▶ _TRY IT_
Go through the data and copy every line in which "HashMap" appears.

↓

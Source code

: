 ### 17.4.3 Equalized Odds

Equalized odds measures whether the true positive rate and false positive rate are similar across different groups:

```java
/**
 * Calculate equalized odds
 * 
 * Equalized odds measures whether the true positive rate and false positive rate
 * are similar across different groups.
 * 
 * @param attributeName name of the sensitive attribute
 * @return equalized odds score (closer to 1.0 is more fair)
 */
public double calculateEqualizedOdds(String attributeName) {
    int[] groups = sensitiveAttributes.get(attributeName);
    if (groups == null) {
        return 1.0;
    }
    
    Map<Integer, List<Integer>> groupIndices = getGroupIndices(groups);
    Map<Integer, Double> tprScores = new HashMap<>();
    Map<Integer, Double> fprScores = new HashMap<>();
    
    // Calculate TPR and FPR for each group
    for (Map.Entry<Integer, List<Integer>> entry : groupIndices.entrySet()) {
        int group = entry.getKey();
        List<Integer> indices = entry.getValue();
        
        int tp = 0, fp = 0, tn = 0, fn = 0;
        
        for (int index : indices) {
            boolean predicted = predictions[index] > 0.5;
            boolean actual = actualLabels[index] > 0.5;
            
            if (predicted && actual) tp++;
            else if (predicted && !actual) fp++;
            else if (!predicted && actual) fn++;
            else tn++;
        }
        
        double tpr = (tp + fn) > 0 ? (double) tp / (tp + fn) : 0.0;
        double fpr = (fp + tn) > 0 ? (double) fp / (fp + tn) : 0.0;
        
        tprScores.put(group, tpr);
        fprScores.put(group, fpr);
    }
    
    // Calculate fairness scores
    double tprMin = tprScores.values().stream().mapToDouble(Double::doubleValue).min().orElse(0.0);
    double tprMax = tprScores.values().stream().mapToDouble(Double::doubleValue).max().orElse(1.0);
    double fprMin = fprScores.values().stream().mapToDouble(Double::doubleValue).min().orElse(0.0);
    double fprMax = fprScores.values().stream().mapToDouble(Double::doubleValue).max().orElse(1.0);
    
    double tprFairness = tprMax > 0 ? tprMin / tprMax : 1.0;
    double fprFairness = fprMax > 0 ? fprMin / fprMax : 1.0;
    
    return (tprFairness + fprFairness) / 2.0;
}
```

↑
↓

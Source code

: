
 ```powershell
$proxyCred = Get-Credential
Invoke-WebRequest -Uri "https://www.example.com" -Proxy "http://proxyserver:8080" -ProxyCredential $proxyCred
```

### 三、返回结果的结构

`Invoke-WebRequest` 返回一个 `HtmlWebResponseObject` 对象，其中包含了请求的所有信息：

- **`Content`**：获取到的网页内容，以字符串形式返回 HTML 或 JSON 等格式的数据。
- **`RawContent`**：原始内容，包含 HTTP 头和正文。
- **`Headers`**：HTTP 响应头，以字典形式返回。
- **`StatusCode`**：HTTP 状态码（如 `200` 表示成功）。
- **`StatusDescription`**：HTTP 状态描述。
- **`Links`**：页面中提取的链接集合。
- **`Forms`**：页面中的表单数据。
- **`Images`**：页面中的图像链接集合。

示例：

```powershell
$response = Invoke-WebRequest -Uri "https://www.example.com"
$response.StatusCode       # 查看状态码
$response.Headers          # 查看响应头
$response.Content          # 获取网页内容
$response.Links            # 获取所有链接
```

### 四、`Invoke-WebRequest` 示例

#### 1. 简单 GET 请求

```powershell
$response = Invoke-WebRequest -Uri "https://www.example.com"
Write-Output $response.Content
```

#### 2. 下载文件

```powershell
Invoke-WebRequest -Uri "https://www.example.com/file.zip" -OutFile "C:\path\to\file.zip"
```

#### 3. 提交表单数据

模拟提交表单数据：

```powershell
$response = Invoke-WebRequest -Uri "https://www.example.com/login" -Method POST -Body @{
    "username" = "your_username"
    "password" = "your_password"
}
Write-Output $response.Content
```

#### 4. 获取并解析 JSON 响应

↑
↓

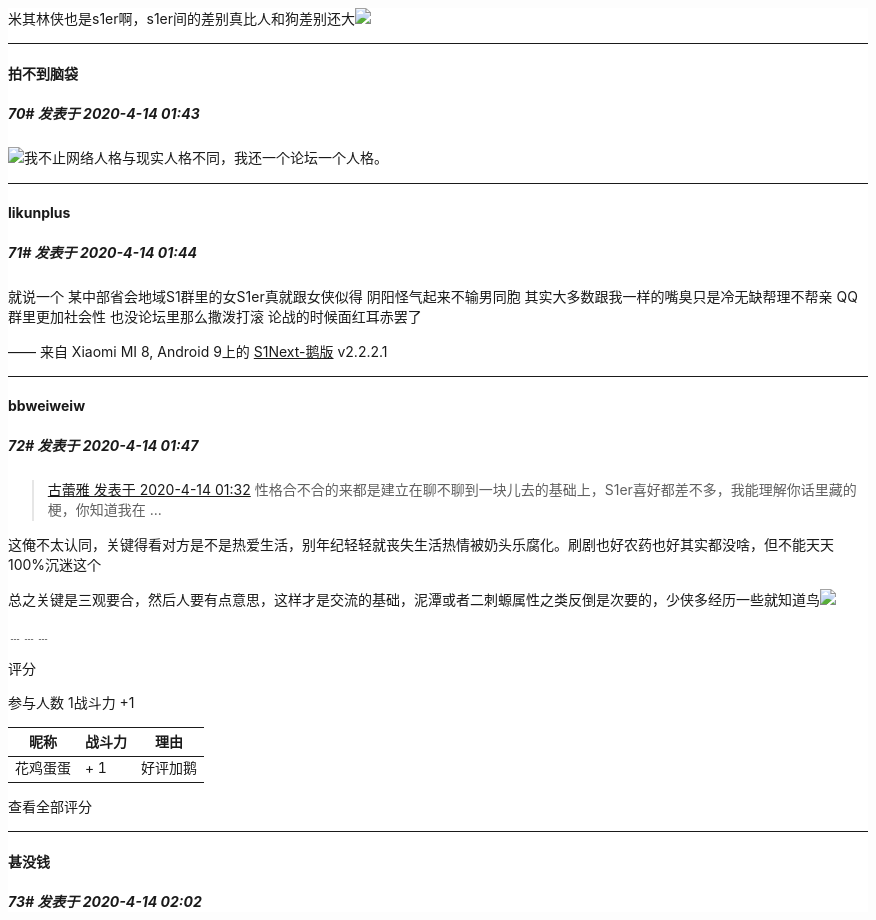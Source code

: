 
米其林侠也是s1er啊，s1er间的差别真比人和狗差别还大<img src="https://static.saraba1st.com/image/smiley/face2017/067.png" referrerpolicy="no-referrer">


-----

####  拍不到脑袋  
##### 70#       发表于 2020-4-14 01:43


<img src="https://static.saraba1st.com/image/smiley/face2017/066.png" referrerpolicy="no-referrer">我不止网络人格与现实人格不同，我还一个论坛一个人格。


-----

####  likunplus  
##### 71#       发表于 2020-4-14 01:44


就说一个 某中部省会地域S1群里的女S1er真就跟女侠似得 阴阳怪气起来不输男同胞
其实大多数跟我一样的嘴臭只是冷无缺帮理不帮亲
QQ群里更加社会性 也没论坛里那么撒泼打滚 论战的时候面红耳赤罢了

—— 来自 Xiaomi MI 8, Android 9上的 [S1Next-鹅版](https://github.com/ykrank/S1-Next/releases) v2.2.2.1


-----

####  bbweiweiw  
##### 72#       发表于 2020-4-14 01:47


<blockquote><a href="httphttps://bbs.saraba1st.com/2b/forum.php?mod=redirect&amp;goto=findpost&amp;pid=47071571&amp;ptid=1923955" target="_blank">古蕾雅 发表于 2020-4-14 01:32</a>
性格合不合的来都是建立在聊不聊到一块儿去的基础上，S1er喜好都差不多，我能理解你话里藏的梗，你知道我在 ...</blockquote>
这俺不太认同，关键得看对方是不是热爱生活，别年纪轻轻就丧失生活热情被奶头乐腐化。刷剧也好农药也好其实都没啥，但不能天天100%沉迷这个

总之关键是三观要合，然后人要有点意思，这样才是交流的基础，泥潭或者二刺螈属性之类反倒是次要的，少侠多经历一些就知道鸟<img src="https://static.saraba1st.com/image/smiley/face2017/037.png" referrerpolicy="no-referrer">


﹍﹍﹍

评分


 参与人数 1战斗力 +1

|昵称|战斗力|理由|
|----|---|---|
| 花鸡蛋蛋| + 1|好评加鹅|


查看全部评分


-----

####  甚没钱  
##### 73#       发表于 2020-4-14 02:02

↑

▶ _EXERCISE OUTPUT_
    Map<Integer, Double> tprScores = new HashMap<>();
    Map<Integer, Double> fprScores = new HashMap<>();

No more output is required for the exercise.